Published online by Cambridge University Press:  15 March 2011

Extract

In 205 B.C., while Hannibal was still standing on Italian soil, the Great Goddess from Pessinus in Phrygia, a town then situated in the land of the Celtic Galatians, was brought to Rome in the shape of a black stone. The Sibylline books are said to have advised this transplantation of Kybele to the banks of the Tiber. These Sibylline books were copies of oracles given by the Sibyl of Cumæ in Campania, where she acted as priestess of Apollo. Now it has been shown that the Sibyl, who is mentioned by Herakleitos, is originally probably identical with the Sipylene, i.e. the Goddess from Mount Sipylos.
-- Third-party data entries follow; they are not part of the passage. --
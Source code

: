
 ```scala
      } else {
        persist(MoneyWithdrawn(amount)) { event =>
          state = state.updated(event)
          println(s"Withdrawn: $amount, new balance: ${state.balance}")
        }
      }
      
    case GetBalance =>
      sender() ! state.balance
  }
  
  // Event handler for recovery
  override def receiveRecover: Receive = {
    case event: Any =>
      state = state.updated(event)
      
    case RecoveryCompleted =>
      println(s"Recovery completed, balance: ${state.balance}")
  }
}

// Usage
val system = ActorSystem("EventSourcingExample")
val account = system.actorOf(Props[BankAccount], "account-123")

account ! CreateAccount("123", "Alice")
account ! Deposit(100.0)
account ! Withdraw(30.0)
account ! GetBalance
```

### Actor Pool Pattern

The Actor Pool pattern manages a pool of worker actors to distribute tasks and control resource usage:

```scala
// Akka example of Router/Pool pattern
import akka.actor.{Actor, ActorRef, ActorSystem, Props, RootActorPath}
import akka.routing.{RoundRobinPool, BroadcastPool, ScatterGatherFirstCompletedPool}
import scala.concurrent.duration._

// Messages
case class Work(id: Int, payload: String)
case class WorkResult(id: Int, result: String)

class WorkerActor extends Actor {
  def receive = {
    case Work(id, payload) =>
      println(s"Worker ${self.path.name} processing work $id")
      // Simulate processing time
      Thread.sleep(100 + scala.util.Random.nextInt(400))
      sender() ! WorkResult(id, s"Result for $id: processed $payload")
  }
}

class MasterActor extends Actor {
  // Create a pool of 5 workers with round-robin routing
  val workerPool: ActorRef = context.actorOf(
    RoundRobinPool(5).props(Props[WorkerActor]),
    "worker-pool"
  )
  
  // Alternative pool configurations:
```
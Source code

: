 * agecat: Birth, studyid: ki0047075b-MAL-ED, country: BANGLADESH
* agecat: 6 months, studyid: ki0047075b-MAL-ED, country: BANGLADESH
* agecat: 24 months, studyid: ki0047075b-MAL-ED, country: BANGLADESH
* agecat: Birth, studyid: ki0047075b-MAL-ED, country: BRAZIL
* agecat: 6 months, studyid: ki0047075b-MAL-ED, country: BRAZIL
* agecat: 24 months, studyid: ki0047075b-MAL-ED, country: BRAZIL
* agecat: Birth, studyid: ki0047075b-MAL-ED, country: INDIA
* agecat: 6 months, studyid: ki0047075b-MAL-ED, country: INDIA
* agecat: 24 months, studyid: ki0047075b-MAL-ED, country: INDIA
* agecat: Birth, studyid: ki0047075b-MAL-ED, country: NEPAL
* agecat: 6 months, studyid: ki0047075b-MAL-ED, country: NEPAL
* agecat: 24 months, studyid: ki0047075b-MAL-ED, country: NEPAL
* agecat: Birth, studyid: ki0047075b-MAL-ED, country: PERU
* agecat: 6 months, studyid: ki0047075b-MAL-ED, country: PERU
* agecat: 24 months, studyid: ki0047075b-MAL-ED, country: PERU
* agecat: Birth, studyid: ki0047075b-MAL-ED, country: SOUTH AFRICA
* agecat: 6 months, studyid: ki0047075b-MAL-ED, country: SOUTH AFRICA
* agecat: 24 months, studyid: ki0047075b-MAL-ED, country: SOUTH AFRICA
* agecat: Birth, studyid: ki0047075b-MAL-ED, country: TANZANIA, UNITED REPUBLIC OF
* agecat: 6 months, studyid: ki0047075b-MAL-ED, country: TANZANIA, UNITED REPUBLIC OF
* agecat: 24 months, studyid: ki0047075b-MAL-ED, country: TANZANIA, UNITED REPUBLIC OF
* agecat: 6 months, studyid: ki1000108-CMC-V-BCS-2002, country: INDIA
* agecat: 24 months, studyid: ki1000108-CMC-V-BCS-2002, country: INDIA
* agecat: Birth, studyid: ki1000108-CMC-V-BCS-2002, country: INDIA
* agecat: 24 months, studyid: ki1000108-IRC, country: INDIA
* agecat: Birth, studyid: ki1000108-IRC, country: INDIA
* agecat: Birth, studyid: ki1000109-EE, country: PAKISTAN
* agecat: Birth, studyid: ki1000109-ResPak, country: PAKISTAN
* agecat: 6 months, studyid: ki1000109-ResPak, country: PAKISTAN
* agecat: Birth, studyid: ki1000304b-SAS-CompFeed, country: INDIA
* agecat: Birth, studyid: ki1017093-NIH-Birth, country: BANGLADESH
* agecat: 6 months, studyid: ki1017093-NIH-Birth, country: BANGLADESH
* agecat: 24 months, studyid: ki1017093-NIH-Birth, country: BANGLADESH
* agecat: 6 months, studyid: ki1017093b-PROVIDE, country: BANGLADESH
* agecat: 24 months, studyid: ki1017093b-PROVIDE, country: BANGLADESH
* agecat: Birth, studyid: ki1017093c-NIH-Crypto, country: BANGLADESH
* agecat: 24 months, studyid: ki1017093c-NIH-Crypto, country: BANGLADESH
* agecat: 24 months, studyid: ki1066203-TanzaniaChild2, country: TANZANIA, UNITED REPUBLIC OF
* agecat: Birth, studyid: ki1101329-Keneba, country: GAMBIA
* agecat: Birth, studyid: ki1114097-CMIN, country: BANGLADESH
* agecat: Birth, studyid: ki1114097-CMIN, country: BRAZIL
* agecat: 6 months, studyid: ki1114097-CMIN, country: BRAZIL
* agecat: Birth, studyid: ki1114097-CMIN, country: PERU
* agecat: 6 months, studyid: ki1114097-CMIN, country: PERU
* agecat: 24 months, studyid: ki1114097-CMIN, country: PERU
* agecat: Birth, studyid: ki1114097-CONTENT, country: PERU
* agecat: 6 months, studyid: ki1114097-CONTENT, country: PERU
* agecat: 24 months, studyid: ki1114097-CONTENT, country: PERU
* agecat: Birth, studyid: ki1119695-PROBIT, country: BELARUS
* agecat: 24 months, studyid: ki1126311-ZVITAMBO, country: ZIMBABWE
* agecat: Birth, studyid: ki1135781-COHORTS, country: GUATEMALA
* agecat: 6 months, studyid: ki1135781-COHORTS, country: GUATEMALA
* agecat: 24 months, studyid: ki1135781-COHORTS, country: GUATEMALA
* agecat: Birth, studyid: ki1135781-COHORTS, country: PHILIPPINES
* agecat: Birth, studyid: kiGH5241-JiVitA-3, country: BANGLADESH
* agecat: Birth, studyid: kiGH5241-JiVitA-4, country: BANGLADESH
This is one of the designations of the Great Phrygian Goddess called in Rome Mater deum Magna Idaea, the Great Mother of the Gods from Mount Ida. The origin of the Sibyl is placed in Phrygia by Herakleides of Pontos, and Pausanias mentions Erythrai, near Smyrna, situated not far from the Sipylos range, as well as Marpessos on Mount Ida as birthplaces of the Sibyl. The Sibyl of Cumæ therefore counselled the introduction into Rome of the worship of a goddess with whom she must have been connected since ancient times; Apollo himself comes from Asia Minor.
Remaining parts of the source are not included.